Practical Implications
Consider cerebral multifocal microangiopathy as possible side effect of tocilizumab in patients taking the drug who develop acute neurologic symptoms.
Tocilizumab is a humanized monoclonal antibody that targets the interleukin-6 receptor (IL-6-R). It is approved for use in moderate to severe refractory rheumatoid arthritis and more recently has been found to be effective in treating neuromyelitis optica.1 Common side effects include raised hepatic transaminases, gastroenteritis, infections, and hypertension. Neurologic side effects have been described in 2 single case reports, which were confounded by the concomitant use of other antirheumatic therapies and lengthy durations between tocilizumab administration and onset of neurologic symptoms.2,3 We describe the clinico-histologic analysis of an acute neurologic deterioration 2 weeks after the first infusion of tocilizumab.
Case report
A 61-year-old man with a long history of severe seronegative rheumatoid arthritis (RA) was admitted with sudden onset of rapidly progressive speech disturbances and limb weakness over 24 hours. Neurologic examination showed global dysphasia, nystagmus, right facial droop, and severe right arm and left leg weakness with a left Babinski sign. He developed respiratory failure secondary to aspiration pneumonia, which required intubation and ventilation, and continued to rapidly deteriorate neurologically with a quadriparesis and right homonymous hemianopia. CT brain showed multifocal cortical and subcortical hypointensities with normal venography. Blood tests including platelet count and renal function were normal (except for raised C-reactive protein at 14 mg/L). CSF analysis showed raised protein (742 mg/L), no white cells, and normal CSF/serum glucose ratio.

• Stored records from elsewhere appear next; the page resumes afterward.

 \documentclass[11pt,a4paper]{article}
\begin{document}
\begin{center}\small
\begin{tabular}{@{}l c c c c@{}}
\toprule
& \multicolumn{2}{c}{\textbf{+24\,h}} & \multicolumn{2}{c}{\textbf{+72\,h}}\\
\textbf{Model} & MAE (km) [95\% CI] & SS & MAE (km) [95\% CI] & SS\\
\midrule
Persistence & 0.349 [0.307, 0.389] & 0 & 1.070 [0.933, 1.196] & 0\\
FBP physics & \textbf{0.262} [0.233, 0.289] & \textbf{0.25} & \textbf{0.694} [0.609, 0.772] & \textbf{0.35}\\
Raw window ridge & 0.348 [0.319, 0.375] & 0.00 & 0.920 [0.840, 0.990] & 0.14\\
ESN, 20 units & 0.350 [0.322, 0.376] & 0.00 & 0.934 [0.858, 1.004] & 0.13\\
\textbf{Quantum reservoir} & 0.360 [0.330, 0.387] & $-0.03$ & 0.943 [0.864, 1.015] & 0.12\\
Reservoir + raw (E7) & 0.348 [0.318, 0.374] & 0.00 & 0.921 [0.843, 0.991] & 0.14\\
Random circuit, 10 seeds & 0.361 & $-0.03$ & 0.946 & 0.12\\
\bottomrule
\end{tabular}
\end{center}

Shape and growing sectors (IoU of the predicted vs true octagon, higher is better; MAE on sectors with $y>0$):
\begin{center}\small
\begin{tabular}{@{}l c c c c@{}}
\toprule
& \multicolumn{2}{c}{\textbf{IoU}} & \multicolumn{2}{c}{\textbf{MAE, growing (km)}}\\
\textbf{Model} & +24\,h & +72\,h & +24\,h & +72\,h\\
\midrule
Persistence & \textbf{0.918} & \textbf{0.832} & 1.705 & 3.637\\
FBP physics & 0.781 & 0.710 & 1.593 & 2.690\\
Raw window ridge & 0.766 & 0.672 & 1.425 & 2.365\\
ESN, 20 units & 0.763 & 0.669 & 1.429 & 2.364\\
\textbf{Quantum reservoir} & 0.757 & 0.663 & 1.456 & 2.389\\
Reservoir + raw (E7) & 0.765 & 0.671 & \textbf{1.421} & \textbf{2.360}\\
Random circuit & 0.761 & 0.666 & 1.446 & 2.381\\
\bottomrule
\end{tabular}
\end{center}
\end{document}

Fifteen days prior to admission, the patient had received his first infusion of 560 mg tocilizumab. He had not been treated with any antirheumatic medications for the previous 6 months. He had no major history of cardiovascular disease but had had a deep vein thrombosis and was found to be a heterozygote for Factor V Leiden 10 years earlier.
MRI brain performed 4 days after admission revealed multiple lesions predominantly affecting gray matter structures, surrounded by edema, with evidence of hemosiderin deposition and some subtle contrast enhancement (figure, A–D). An accessible large parietal lesion was biopsied. Histopathology examination revealed microangiopathy with microthrombus and petechial hemorrhages surrounded by edematous white matter. There was no histopathologic evidence of vasculitis, neoplasm, infective organisms, or necrosis (figure, E–G). Extensive tests were normal and included antibodies for HIV, toxoplasma, and cryptococcus, fungal and viral PCRs on CSF and blood, cultures on CSF, blood, nose swab, and broncoalveolar lavage, antiphospholipid antibodies, transesophageal echocardiogram, and CT body.
Figure. Radiologic and histopathologic features.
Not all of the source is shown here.